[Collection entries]
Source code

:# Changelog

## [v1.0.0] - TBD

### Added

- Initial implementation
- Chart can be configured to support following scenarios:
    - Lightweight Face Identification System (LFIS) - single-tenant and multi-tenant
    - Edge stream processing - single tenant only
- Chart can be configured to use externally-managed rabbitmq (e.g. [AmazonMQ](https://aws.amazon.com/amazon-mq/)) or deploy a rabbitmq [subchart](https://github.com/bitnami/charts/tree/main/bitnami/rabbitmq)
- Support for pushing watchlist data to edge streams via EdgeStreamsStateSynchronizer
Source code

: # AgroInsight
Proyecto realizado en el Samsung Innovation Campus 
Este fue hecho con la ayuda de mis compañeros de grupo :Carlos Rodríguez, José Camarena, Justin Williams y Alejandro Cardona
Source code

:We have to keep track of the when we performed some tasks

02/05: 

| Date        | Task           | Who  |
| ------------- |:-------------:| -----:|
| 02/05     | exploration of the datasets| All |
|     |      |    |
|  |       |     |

* * *

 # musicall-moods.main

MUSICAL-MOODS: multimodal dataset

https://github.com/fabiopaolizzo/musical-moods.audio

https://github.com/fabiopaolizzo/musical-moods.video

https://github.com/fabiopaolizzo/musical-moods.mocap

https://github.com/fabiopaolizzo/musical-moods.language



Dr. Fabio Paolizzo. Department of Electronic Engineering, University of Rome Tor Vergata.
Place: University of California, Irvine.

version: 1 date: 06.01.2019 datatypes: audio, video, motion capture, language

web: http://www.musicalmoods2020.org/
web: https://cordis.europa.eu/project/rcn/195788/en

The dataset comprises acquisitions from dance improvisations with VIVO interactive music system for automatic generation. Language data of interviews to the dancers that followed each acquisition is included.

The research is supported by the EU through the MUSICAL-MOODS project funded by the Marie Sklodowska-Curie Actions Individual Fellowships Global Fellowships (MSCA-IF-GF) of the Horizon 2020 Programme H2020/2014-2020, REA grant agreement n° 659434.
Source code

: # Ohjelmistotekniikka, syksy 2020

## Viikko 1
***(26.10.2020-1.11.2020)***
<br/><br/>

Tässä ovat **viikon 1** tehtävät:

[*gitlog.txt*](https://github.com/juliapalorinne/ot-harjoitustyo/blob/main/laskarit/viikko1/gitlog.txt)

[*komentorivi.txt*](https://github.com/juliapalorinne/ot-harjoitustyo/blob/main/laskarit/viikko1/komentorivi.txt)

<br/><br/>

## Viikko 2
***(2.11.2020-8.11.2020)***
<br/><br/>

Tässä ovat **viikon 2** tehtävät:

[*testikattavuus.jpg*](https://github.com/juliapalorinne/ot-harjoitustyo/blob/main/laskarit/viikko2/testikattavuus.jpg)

--

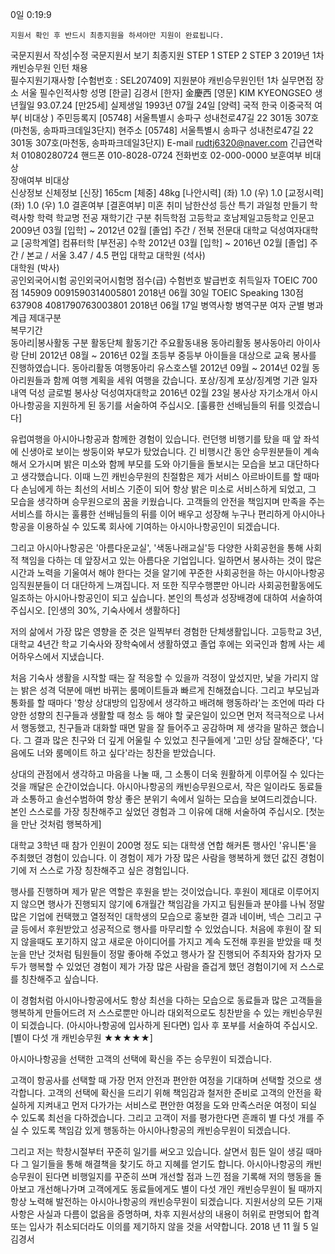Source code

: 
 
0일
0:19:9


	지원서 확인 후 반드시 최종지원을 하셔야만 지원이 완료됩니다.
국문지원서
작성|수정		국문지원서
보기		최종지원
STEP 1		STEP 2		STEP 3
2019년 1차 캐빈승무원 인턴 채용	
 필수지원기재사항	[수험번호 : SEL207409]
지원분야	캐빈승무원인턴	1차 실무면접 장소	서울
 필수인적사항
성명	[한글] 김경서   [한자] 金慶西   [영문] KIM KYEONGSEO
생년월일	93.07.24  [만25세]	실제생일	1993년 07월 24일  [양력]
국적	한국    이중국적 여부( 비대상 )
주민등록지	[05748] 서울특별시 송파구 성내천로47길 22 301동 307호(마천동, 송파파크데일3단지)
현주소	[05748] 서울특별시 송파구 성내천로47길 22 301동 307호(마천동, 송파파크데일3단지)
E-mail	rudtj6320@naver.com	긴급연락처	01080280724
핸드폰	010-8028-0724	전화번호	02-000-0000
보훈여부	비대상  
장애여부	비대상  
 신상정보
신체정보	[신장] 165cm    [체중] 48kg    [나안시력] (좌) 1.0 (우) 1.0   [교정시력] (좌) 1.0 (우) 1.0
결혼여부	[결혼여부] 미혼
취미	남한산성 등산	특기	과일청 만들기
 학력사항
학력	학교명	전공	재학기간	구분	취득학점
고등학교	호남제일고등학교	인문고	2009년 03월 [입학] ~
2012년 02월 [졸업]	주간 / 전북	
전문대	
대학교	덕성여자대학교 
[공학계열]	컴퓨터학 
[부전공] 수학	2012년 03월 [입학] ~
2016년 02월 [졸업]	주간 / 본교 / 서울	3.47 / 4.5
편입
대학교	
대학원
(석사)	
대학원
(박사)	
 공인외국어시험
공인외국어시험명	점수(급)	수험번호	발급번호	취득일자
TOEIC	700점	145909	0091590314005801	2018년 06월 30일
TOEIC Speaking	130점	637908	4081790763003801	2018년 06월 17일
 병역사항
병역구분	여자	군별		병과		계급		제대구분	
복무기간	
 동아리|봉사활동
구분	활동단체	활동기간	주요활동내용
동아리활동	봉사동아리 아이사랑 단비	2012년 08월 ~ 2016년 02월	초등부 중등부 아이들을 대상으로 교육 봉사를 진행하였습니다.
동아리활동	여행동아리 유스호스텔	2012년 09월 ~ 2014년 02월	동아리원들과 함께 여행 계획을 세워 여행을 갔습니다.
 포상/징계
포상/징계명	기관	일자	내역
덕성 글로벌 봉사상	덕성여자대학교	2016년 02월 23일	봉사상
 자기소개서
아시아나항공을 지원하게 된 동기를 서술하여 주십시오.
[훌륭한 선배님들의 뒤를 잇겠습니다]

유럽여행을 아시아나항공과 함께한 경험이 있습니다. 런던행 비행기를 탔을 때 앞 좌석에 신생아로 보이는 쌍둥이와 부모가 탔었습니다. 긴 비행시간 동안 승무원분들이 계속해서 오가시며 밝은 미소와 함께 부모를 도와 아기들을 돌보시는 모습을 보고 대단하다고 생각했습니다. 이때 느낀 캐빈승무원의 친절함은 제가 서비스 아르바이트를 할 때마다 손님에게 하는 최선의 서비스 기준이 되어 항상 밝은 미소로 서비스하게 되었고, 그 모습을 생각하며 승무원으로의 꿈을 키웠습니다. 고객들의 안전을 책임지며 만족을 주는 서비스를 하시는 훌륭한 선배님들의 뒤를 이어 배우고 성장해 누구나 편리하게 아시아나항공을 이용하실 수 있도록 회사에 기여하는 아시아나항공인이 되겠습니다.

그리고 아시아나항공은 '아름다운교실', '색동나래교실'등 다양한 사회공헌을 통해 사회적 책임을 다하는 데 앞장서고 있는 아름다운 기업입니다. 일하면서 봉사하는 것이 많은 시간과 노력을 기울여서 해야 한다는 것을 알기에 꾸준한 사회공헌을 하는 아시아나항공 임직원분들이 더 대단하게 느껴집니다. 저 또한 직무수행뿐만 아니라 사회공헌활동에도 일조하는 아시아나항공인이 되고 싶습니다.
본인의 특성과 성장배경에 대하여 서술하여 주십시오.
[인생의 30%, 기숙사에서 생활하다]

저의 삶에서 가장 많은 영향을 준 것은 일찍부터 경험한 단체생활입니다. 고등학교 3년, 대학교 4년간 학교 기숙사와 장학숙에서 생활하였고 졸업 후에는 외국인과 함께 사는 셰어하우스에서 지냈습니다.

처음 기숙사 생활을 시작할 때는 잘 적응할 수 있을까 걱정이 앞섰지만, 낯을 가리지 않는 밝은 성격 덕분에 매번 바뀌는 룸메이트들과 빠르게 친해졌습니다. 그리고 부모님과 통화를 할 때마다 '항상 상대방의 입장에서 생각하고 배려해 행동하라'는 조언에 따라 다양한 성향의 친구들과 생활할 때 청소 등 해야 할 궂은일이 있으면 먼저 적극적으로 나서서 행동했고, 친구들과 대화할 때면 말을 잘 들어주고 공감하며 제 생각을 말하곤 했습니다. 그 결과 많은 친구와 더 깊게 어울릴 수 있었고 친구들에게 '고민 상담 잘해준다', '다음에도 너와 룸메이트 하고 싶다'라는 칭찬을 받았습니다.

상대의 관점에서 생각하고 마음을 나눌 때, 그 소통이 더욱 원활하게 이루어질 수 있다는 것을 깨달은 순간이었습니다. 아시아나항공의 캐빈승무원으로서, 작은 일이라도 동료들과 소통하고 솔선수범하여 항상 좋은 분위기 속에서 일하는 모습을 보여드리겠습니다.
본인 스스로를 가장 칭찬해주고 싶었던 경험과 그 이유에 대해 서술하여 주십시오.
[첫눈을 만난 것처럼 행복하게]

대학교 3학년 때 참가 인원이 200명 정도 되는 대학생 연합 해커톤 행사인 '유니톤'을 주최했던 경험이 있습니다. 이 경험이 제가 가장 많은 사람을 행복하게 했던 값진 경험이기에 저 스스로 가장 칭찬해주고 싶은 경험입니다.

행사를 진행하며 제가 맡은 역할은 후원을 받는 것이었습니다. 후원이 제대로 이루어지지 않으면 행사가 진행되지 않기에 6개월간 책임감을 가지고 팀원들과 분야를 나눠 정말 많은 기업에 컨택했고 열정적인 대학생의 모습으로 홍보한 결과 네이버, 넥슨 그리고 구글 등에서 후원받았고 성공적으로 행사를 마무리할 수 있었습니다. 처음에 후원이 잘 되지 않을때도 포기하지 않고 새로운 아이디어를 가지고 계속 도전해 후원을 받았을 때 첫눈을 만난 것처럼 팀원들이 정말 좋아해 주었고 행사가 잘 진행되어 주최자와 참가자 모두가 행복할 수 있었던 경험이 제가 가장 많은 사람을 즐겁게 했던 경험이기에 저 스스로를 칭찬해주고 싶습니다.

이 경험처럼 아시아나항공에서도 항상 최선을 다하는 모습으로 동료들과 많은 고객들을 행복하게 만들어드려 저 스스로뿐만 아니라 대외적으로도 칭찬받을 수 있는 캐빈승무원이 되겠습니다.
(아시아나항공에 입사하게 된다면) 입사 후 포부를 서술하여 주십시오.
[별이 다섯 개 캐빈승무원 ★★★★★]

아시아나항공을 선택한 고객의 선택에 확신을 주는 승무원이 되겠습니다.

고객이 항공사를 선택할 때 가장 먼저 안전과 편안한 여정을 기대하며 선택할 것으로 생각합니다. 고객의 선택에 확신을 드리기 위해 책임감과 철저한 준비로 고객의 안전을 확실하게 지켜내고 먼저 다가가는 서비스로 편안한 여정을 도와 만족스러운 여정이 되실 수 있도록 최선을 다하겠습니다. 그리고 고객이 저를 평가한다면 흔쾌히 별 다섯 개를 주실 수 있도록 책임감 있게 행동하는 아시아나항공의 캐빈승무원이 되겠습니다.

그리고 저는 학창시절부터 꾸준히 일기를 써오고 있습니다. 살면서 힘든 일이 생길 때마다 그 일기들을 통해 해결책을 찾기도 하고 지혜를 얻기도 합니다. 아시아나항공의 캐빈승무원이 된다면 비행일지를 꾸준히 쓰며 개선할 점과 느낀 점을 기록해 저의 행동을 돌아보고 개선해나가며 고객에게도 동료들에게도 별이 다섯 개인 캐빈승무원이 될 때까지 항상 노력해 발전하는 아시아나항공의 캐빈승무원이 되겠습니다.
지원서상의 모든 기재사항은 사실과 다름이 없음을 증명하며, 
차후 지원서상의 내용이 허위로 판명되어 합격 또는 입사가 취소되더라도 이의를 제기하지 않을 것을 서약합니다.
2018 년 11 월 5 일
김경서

# [ABOUT THIS EXERCISE]
Which lines above run from the one containing "https://github.com/fabiopaolizzo/musical-moods.mocap" down to the one containing "The dataset comprises"? Repeat exactly those, both ends included, and nothing else.

# [WORKED SOLUTION]
https://github.com/fabiopaolizzo/musical-moods.mocap

https://github.com/fabiopaolizzo/musical-moods.language



Dr. Fabio Paolizzo. Department of Electronic Engineering, University of Rome Tor Vergata.
Place: University of California, Irvine.

version: 1 date: 06.01.2019 datatypes: audio, video, motion capture, language

web: http://www.musicalmoods2020.org/
web: https://cordis.europa.eu/project/rcn/195788/en

The dataset comprises acquisitions from dance improvisations with VIVO interactive music system for automatic generation. Language data of interviews to the dancers that followed each acquisition is included.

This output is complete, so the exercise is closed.